> **Records to use**

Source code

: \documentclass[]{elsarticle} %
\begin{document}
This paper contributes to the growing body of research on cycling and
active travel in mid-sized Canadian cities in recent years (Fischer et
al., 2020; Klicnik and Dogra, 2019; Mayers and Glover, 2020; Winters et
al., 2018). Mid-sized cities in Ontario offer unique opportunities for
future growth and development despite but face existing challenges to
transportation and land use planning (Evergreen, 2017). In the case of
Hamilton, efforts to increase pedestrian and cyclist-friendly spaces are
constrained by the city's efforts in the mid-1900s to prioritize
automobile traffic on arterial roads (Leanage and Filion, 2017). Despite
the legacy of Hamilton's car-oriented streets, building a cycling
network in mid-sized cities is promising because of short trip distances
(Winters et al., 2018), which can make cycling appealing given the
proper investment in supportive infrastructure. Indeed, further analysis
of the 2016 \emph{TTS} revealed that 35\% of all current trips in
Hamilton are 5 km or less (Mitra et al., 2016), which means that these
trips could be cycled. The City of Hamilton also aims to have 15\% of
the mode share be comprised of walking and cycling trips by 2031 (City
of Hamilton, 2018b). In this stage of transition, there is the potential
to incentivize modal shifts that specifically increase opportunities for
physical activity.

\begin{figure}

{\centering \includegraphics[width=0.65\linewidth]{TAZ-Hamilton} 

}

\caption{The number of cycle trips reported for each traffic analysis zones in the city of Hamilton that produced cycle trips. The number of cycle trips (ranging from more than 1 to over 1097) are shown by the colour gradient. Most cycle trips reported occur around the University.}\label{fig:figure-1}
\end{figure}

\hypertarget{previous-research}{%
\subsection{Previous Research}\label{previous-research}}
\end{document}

> **To do**
Where does "Winters" appear in the records above? Copy every line that has it.

> **Answer to the problem**
al., 2020; Klicnik and Dogra, 2019; Mayers and Glover, 2020; Winters et
(Winters et al., 2018), which can make cycling appealing given the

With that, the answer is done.